Tag Archives: JOSEPH EICHER

GROWING UP IN ARCHITECTURE

August 10, 2018

Mills High School, Millbrae, California (photo from carducciassociates.com)

A 1960s cover of Time magazine featured my high school as a building that could be assembled and disassembled with a screwdriver. Though not literally so, the architects of Mills High School made a bold assertion relating an entire school campus as a simple kit-of-parts. Before the recent marketing ploys of prefab homes, this school that I attended comprised prefabricated parts that could be put together like a child’s toy.

Though the high school was comprised of nothing more than several dull institutional buildings, I wonder if the innovative thinking in the school’s design influenced how I experienced architecture.

Eichler home, Burlingame, California (photo from freshome.com)

During these teen years, my family resided in Burlingame, a quiet suburban community a few miles south of San Francisco. Though initially appearing to be not much more than some average tract homes, Burlingame had an architectural legacy unknown to general home buyers. Our little neighborhood contained one of the largest collections of Mid-Century Modern homes by illustrious developer-builder, Joseph Eichler. Over 100 homes.

Eichler homes, Burlingame, California (photos by Anthony Poon)

The streets where I rode my bike, where I learned to drive, and where I played ball, were lined with the iconic architecture of the period. The design vocabulary of clean lines is commonplace now, but back then, it was ground breaking. Eichler explored indoor-outdoor spaces, abundance of natural light, large walls of glass, thin roof lines, open floor plans, carports, and an overall composition of efficiency and elegance.

How did growing up in two such impactful architectural environments influence my future?

East West Bank, Chinatown, San Francisco, California (photo by Anthony Poon)

Prior to living in Burlingame, the urban fabric of San Francisco was home, from the steep streets and Victorian homes of Russian Hill to the patina and history of Chinatown, from a job at a music studio in the Tenderloin of the then decaying Mission District to the deeply fogged-in hillside of South City, and from the hustle bustle glamor of Union Square to the comic book stores of North Beach. This was all an architectural sonata of intensity, risk and exploration.

Hills of San Francisco, Golden Gate Bridge in background, view from Coit Tower, California (photo by Anthony Poon)

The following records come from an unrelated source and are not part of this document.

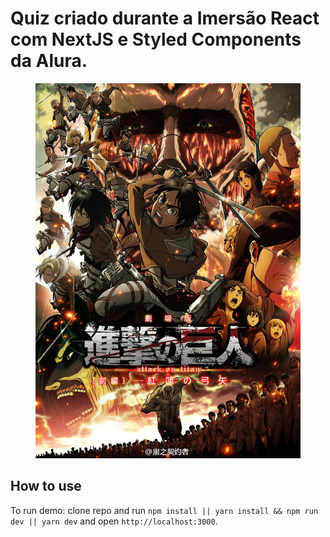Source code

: # Quiz criado durante a Imersão React com NextJS e Styled Components da Alura.

<p align="center"> 
  <a href="https://attackontitan-quiz.oleonardoanjos.vercel.app/" target="_blank">
    <img height="600" src="attack-on-titan.jpg"/>
  </a>  
</p>

## How to use

To run demo: clone repo and run `npm install || yarn install && npm run dev || yarn dev`
and open `http://localhost:3000`.
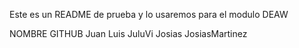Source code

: Este es un README de prueba y lo usaremos para el modulo DEAW

NOMBRE		GITHUB
Juan Luis	JuluVi
Josias		JosiasMartinez
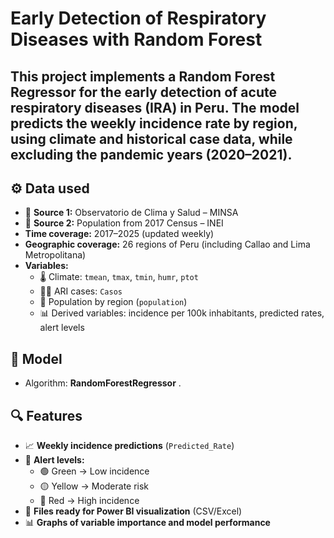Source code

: # Early Detection of Respiratory Diseases with Random Forest  

This project implements a **Random Forest Regressor** for the **early detection of acute respiratory diseases (IRA)** in Peru. The model predicts the **weekly incidence rate by region**, using climate and historical case data, while excluding the pandemic years (2020–2021).  
--
## ⚙️ Data used  
- 📑 **Source 1:** Observatorio de Clima y Salud – MINSA  
- 📑 **Source 2:** Population from 2017 Census – INEI  
- **Time coverage:** 2017–2025 (updated weekly)  
- **Geographic coverage:** 26 regions of Peru (including Callao and Lima Metropolitana)  
- **Variables:**  
  - 🌡️ Climate: `tmean`, `tmax`, `tmin`, `humr`, `ptot`  
  - 🧑‍⚕️ ARI cases: `Casos`  
  - 👥 Population by region (`population`)  
  - 📊 Derived variables: incidence per 100k inhabitants, predicted rates, alert levels  

## 🧠 Model  
- Algorithm: **RandomForestRegressor** .

## 🔍 Features  

- 📈 **Weekly incidence predictions** (`Predicted_Rate`)  
- 🚨 **Alert levels:**  
  - 🟢 Green → Low incidence  
  - 🟡 Yellow → Moderate risk  
  - 🔴 Red → High incidence  
- 📂 **Files ready for Power BI visualization** (CSV/Excel)  
- 📊 **Graphs of variable importance and model performance**  

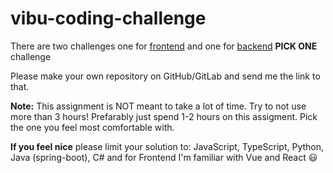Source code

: # vibu-coding-challenge

There are two challenges one for [frontend](frontend/) and one for [backend](backend/)
**PICK ONE** challenge

Please make your own repository on GitHub/GitLab and send me the link to that.

**Note:** This assignment is NOT meant to take a lot of time. Try to not use more than 3 hours! Prefarably just spend 1-2 hours on this assigment. Pick the one you feel most comfortable with.

**If you feel nice** please limit your solution to: JavaScript, TypeScript, Python, Java (spring-boot), C# and for Frontend I'm familiar with Vue and React :smiley:
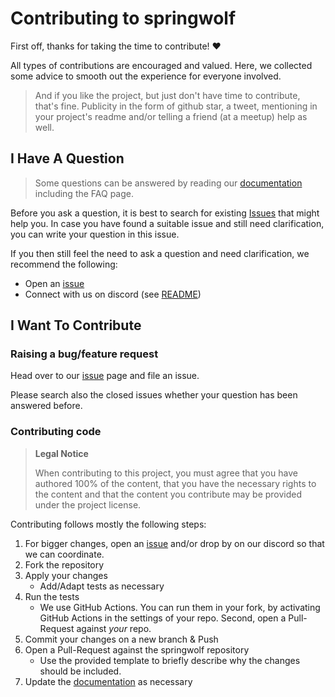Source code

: # Contributing to springwolf

First off, thanks for taking the time to contribute! ❤️

All types of contributions are encouraged and valued.
Here, we collected some advice to smooth out the experience for everyone involved.

> And if you like the project, but just don't have time to contribute, that's fine. Publicity in the form of github star, a tweet, mentioning in your project's readme and/or telling a friend (at a meetup) help as well.

## I Have A Question

> Some questions can be answered by reading our [documentation](https://springwolf.github.io/docs/faq) including the FAQ page.

Before you ask a question, it is best to search for existing [Issues](https://github.com/springwolf/springwolf-core/issues) that might help you.
In case you have found a suitable issue and still need clarification, you can write your question in this issue.

If you then still feel the need to ask a question and need clarification, we recommend the following:
- Open an [issue](https://github.com/springwolf/springwolf-core/issues)
- Connect with us on discord (see [README](README.md))

## I Want To Contribute
### Raising a bug/feature request

Head over to our [issue](https://github.com/springwolf/springwolf-core/issues?q=is%3Aissue) page and file an issue.

Please search also the closed issues whether your question has been answered before.

### Contributing code
> **Legal Notice**
> 
> When contributing to this project, you must agree that you have authored 100% of the content, that you have the necessary rights to the content and that the content you contribute may be provided under the project license.

Contributing follows mostly the following steps:

1. For bigger changes, open an [issue](https://github.com/springwolf/springwolf-core/issues) and/or drop by on our discord so that we can coordinate.
2. Fork the repository
3. Apply your changes
   - Add/Adapt tests as necessary
4. Run the tests
   - We use GitHub Actions. You can run them in your fork, by activating GitHub Actions in the settings of your repo. Second, open a Pull-Request against _your_ repo.
5. Commit your changes on a new branch & Push
6. Open a Pull-Request against the springwolf repository
   - Use the provided template to briefly describe why the changes should be included.
7. Update the [documentation](https://github.com/springwolf/springwolf.github.io) as necessary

I suspect that if I attended a generic suburban high school and not a gutsy innovative architectural work, that if my teen experiences were contained in the Taco-Bell-style tract homes of California and not a community of production homes from one of history’s eminent Mid-Century Modern architects, and that if my childhood was in a city that lacked texture, adventures and delight, I would not be the architect I am today. I believe that somehow the creative and random tapestry of various conditions threaded into my head, and decades later, seeped out of my architectural hands.